◆ Problem to solve:
All entries must be repeated exactly; do not include the pictures.

══ The input

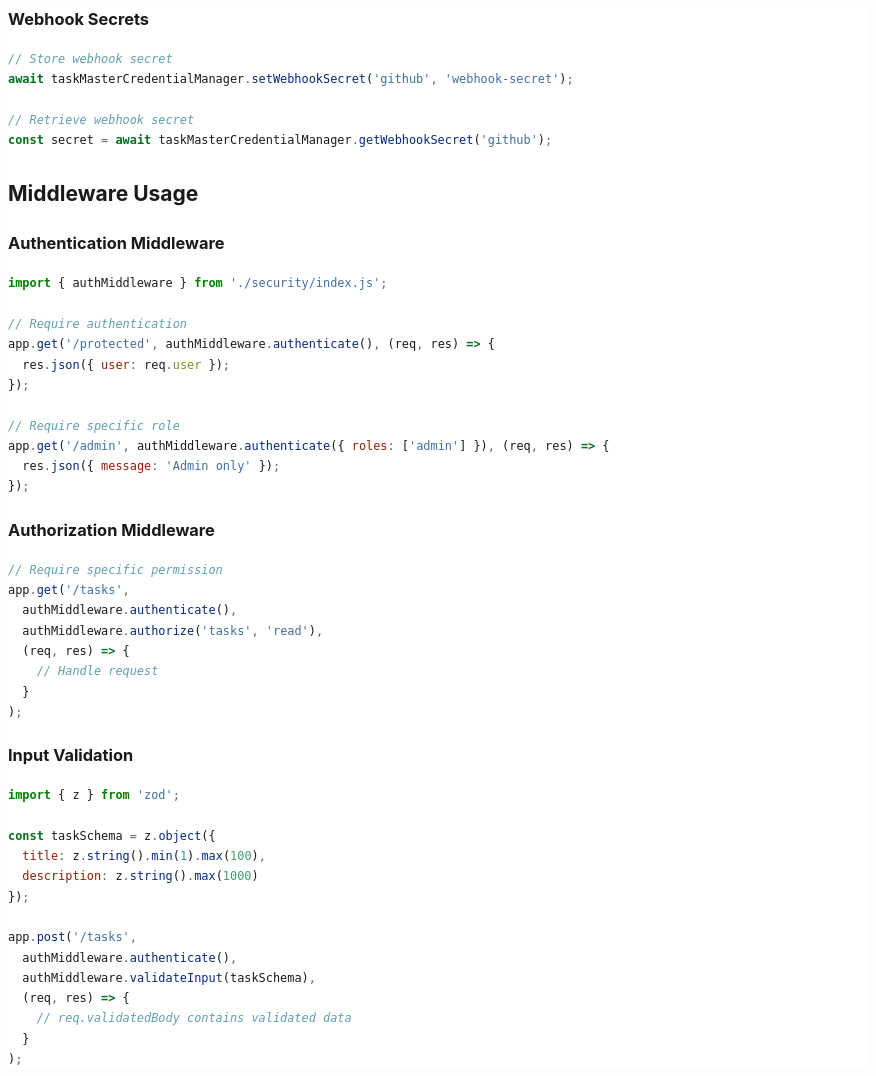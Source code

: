 
### Webhook Secrets

```javascript
// Store webhook secret
await taskMasterCredentialManager.setWebhookSecret('github', 'webhook-secret');

// Retrieve webhook secret
const secret = await taskMasterCredentialManager.getWebhookSecret('github');
```

## Middleware Usage

### Authentication Middleware

```javascript
import { authMiddleware } from './security/index.js';

// Require authentication
app.get('/protected', authMiddleware.authenticate(), (req, res) => {
  res.json({ user: req.user });
});

// Require specific role
app.get('/admin', authMiddleware.authenticate({ roles: ['admin'] }), (req, res) => {
  res.json({ message: 'Admin only' });
});
```

### Authorization Middleware

```javascript
// Require specific permission
app.get('/tasks', 
  authMiddleware.authenticate(),
  authMiddleware.authorize('tasks', 'read'),
  (req, res) => {
    // Handle request
  }
);
```

### Input Validation

```javascript
import { z } from 'zod';

const taskSchema = z.object({
  title: z.string().min(1).max(100),
  description: z.string().max(1000)
});

app.post('/tasks',
  authMiddleware.authenticate(),
  authMiddleware.validateInput(taskSchema),
  (req, res) => {
    // req.validatedBody contains validated data
  }
);
```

════

◆ Answer to the problem:
Source code

: 
### Webhook Secrets

```javascript
// Store webhook secret
await taskMasterCredentialManager.setWebhookSecret('github', 'webhook-secret');

// Retrieve webhook secret
const secret = await taskMasterCredentialManager.getWebhookSecret('github');
```

## Middleware Usage

### Authentication Middleware

```javascript
import { authMiddleware } from './security/index.js';

// Require authentication
app.get('/protected', authMiddleware.authenticate(), (req, res) => {
  res.json({ user: req.user });
});

// Require specific role
app.get('/admin', authMiddleware.authenticate({ roles: ['admin'] }), (req, res) => {
  res.json({ message: 'Admin only' });
});
```

### Authorization Middleware

```javascript
// Require specific permission
app.get('/tasks', 
  authMiddleware.authenticate(),
  authMiddleware.authorize('tasks', 'read'),
  (req, res) => {
    // Handle request
  }
);
```

### Input Validation

```javascript
import { z } from 'zod';

const taskSchema = z.object({
  title: z.string().min(1).max(100),
  description: z.string().max(1000)
});

app.post('/tasks',
  authMiddleware.authenticate(),
  authMiddleware.validateInput(taskSchema),
  (req, res) => {
    // req.validatedBody contains validated data
  }
);
```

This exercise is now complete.